◆ **Required action**: Your answer should be the exact lines of the data below from the one containing "In~short you add" through the one containing "structure your workloads."; please include nothing else.

◆ **Data supplied**:
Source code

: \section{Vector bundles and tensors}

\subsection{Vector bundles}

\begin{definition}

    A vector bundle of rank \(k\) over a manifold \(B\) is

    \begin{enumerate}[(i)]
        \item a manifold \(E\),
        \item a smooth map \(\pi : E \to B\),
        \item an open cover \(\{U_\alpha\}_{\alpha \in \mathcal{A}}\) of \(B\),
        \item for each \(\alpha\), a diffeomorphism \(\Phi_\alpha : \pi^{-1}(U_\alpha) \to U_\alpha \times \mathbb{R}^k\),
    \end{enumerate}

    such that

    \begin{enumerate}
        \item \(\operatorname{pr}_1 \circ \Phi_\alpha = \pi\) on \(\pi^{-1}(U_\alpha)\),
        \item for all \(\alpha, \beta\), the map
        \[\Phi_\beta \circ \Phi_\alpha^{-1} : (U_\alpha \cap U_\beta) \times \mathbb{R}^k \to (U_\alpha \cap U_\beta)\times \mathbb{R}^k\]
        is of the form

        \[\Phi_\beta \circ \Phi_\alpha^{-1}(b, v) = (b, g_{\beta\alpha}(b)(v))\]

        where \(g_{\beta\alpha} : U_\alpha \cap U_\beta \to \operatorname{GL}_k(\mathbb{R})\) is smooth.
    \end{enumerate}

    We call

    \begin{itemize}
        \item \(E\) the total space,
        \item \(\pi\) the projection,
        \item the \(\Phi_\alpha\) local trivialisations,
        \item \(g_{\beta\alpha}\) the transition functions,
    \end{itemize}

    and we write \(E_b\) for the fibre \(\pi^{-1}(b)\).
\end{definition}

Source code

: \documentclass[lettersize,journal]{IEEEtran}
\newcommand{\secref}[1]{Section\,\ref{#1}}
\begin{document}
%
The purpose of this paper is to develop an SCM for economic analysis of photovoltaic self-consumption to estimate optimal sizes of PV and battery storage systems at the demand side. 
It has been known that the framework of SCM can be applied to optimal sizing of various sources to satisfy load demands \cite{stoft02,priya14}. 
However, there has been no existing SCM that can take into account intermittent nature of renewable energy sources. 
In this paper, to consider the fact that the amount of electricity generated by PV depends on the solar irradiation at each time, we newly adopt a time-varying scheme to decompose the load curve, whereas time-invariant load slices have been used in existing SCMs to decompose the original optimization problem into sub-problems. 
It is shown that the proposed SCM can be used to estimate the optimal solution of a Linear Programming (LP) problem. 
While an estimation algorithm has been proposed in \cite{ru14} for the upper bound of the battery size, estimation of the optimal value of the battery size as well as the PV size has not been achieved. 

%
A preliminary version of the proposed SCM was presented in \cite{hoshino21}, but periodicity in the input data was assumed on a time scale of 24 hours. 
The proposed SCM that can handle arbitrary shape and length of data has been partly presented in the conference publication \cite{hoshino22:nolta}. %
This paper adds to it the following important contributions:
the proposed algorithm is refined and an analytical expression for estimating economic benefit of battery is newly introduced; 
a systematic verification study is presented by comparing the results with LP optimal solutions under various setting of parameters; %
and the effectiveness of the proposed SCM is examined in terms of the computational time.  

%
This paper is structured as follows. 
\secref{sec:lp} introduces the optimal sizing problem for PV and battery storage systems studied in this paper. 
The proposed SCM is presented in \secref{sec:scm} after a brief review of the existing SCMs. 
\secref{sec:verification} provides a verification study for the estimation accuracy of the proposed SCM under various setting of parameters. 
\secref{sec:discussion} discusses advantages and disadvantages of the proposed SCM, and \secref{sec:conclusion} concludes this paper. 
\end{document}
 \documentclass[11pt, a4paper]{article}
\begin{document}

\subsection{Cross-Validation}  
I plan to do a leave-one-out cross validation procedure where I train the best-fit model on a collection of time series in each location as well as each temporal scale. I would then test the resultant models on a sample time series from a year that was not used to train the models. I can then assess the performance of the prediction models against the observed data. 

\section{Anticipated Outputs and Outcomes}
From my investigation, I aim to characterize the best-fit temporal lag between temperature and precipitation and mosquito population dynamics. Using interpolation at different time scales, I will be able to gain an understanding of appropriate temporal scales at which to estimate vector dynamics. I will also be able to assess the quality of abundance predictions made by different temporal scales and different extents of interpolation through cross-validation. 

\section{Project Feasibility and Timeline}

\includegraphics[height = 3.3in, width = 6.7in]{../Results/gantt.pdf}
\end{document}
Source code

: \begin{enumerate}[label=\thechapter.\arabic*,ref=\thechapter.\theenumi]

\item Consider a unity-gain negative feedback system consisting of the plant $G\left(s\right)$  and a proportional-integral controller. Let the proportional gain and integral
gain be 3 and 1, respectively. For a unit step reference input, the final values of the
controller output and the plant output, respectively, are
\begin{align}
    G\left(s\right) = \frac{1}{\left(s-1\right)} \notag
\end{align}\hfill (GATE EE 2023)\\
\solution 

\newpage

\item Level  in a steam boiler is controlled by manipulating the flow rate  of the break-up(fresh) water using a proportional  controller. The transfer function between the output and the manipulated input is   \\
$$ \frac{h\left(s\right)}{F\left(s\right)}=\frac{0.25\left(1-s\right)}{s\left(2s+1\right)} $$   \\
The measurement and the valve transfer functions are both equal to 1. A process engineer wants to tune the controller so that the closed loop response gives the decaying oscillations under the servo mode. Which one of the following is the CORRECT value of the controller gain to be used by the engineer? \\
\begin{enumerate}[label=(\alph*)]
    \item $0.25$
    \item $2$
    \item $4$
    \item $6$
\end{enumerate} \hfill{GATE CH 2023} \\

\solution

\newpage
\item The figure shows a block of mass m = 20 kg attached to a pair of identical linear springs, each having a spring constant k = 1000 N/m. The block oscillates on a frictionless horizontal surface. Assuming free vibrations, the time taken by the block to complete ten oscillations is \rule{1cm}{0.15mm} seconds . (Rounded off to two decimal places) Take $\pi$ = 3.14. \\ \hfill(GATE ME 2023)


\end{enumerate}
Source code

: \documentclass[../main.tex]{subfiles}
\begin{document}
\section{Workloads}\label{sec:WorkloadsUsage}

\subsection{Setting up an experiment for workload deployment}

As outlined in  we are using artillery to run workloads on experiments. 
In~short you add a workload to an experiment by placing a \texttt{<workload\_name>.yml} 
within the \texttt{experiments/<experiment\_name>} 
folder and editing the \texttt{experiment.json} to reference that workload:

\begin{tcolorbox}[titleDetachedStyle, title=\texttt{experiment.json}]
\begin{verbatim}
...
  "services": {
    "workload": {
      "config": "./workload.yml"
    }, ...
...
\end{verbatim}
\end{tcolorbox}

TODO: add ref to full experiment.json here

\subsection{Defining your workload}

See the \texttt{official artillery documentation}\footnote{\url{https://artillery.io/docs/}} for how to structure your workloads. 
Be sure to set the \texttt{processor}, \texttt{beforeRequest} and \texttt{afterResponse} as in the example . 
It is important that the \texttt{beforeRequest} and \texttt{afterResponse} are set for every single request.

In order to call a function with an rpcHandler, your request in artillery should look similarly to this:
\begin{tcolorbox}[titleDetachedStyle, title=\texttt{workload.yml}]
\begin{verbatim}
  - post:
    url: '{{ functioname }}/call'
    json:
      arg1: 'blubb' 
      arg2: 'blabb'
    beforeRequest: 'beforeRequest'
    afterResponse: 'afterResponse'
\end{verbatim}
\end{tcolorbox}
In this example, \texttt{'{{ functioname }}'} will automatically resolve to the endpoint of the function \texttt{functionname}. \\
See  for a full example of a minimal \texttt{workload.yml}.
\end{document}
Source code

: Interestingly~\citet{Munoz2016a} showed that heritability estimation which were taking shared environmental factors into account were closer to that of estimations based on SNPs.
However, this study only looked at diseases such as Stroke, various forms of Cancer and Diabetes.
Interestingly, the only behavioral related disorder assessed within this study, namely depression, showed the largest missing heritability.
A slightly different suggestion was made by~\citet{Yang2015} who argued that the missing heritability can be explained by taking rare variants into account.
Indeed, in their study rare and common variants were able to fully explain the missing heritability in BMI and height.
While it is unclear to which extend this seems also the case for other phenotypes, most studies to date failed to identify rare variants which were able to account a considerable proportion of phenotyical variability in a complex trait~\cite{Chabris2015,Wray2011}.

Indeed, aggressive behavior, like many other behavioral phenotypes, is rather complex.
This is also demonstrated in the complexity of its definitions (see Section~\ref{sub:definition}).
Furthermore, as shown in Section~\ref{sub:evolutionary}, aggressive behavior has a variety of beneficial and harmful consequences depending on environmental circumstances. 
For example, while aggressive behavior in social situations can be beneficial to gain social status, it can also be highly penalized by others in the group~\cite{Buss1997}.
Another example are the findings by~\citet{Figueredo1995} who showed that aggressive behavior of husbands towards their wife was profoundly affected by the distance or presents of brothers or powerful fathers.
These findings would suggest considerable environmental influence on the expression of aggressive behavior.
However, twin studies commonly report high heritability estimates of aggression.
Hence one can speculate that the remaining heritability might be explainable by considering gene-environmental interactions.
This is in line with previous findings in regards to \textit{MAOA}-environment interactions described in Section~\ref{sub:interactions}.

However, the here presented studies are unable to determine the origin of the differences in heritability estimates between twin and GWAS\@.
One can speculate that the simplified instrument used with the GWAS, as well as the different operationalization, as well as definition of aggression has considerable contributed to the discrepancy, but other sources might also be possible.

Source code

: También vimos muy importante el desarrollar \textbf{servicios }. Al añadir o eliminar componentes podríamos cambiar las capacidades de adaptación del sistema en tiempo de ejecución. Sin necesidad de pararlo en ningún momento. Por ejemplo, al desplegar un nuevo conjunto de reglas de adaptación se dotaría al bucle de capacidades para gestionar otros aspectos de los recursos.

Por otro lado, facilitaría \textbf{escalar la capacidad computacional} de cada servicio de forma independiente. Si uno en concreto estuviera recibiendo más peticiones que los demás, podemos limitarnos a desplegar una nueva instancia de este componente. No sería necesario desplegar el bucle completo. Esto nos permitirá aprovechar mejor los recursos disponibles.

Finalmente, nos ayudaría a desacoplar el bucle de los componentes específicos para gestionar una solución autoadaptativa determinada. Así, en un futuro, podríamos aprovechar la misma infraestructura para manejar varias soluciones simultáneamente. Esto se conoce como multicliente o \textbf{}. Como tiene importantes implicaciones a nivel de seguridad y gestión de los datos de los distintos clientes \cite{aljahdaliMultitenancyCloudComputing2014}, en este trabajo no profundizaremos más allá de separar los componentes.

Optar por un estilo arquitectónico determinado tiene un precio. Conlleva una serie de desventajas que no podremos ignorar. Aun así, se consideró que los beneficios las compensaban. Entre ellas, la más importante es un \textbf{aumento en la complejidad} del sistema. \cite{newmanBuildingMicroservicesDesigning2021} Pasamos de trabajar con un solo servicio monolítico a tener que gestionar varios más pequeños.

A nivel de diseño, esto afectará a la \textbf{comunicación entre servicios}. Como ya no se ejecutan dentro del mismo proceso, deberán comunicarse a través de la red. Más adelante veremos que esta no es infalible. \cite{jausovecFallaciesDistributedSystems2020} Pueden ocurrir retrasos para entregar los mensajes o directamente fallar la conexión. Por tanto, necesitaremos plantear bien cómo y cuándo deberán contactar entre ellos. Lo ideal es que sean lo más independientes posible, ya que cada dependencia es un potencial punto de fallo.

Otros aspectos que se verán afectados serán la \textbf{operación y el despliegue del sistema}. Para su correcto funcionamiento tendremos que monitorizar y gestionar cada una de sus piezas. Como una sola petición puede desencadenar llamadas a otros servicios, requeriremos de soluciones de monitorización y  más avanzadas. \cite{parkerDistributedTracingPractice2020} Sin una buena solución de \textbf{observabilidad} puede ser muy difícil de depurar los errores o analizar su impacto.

◆ **Reply to the task**:
In~short you add a workload to an experiment by placing a \texttt{<workload\_name>.yml} 
within the \texttt{experiments/<experiment\_name>} 
folder and editing the \texttt{experiment.json} to reference that workload:

\begin{tcolorbox}[titleDetachedStyle, title=\texttt{experiment.json}]
\begin{verbatim}
...
  "services": {
    "workload": {
      "config": "./workload.yml"
    }, ...
...
\end{verbatim}
\end{tcolorbox}

TODO: add ref to full experiment.json here

\subsection{Defining your workload}

See the \texttt{official artillery documentation}\footnote{\url{https://artillery.io/docs/}} for how to structure your workloads. 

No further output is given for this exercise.